EXERCISE REQUIREMENTS: Exclude the pictures, then restate exactly each line of the data below from the first through the line containing "MXNet, like many".

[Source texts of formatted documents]

--- START ---

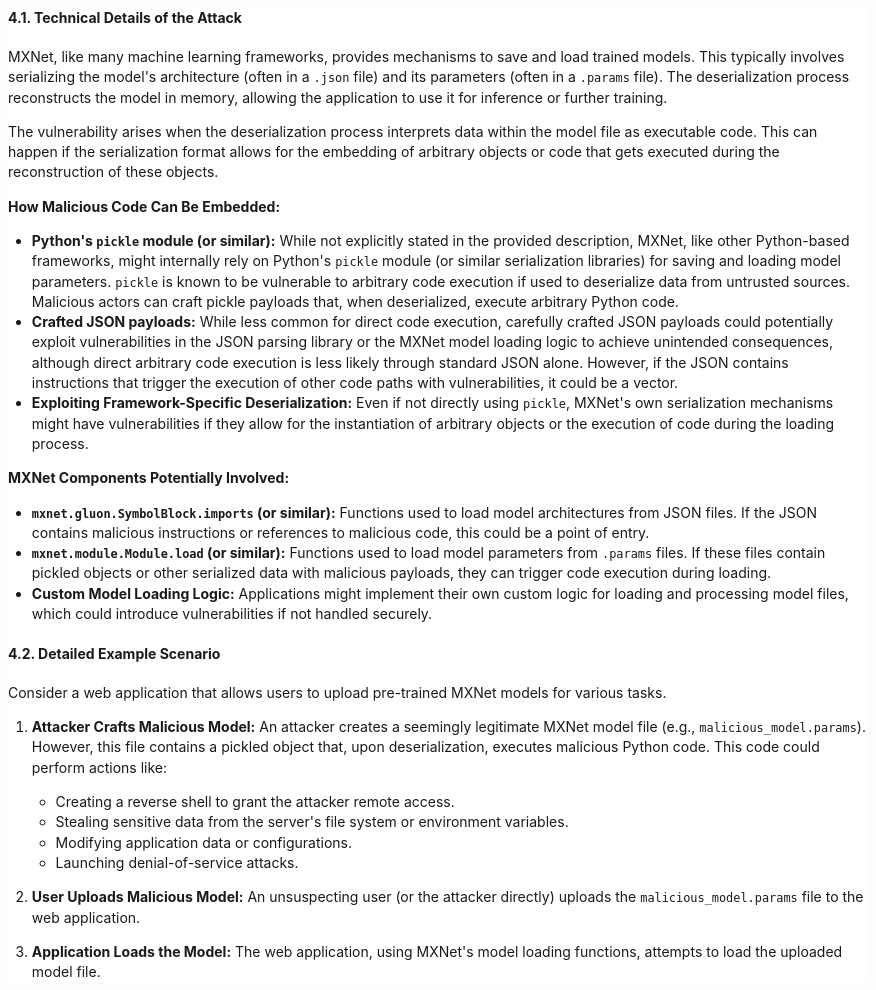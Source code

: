 #### 4.1. Technical Details of the Attack

MXNet, like many machine learning frameworks, provides mechanisms to save and load trained models. This typically involves serializing the model's architecture (often in a `.json` file) and its parameters (often in a `.params` file). The deserialization process reconstructs the model in memory, allowing the application to use it for inference or further training.

The vulnerability arises when the deserialization process interprets data within the model file as executable code. This can happen if the serialization format allows for the embedding of arbitrary objects or code that gets executed during the reconstruction of these objects.

**How Malicious Code Can Be Embedded:**

*   **Python's `pickle` module (or similar):**  While not explicitly stated in the provided description, MXNet, like other Python-based frameworks, might internally rely on Python's `pickle` module (or similar serialization libraries) for saving and loading model parameters. `pickle` is known to be vulnerable to arbitrary code execution if used to deserialize data from untrusted sources. Malicious actors can craft pickle payloads that, when deserialized, execute arbitrary Python code.
*   **Crafted JSON payloads:** While less common for direct code execution, carefully crafted JSON payloads could potentially exploit vulnerabilities in the JSON parsing library or the MXNet model loading logic to achieve unintended consequences, although direct arbitrary code execution is less likely through standard JSON alone. However, if the JSON contains instructions that trigger the execution of other code paths with vulnerabilities, it could be a vector.
*   **Exploiting Framework-Specific Deserialization:**  Even if not directly using `pickle`, MXNet's own serialization mechanisms might have vulnerabilities if they allow for the instantiation of arbitrary objects or the execution of code during the loading process.

**MXNet Components Potentially Involved:**

*   **`mxnet.gluon.SymbolBlock.imports` (or similar):**  Functions used to load model architectures from JSON files. If the JSON contains malicious instructions or references to malicious code, this could be a point of entry.
*   **`mxnet.module.Module.load` (or similar):** Functions used to load model parameters from `.params` files. If these files contain pickled objects or other serialized data with malicious payloads, they can trigger code execution during loading.
*   **Custom Model Loading Logic:** Applications might implement their own custom logic for loading and processing model files, which could introduce vulnerabilities if not handled securely.

#### 4.2. Detailed Example Scenario

Consider a web application that allows users to upload pre-trained MXNet models for various tasks.

1. **Attacker Crafts Malicious Model:** An attacker creates a seemingly legitimate MXNet model file (e.g., `malicious_model.params`). However, this file contains a pickled object that, upon deserialization, executes malicious Python code. This code could perform actions like:
    *   Creating a reverse shell to grant the attacker remote access.
    *   Stealing sensitive data from the server's file system or environment variables.
    *   Modifying application data or configurations.
    *   Launching denial-of-service attacks.

2. **User Uploads Malicious Model:** An unsuspecting user (or the attacker directly) uploads the `malicious_model.params` file to the web application.

3. **Application Loads the Model:** The web application, using MXNet's model loading functions, attempts to load the uploaded model file.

--- END ---

OUTPUT OF THE EXERCISE:
Source code

: #### 4.1. Technical Details of the Attack

MXNet, like many machine learning frameworks, provides mechanisms to save and load trained models. This typically involves serializing the model's architecture (often in a `.json` file) and its parameters (often in a `.params` file). The deserialization process reconstructs the model in memory, allowing the application to use it for inference or further training.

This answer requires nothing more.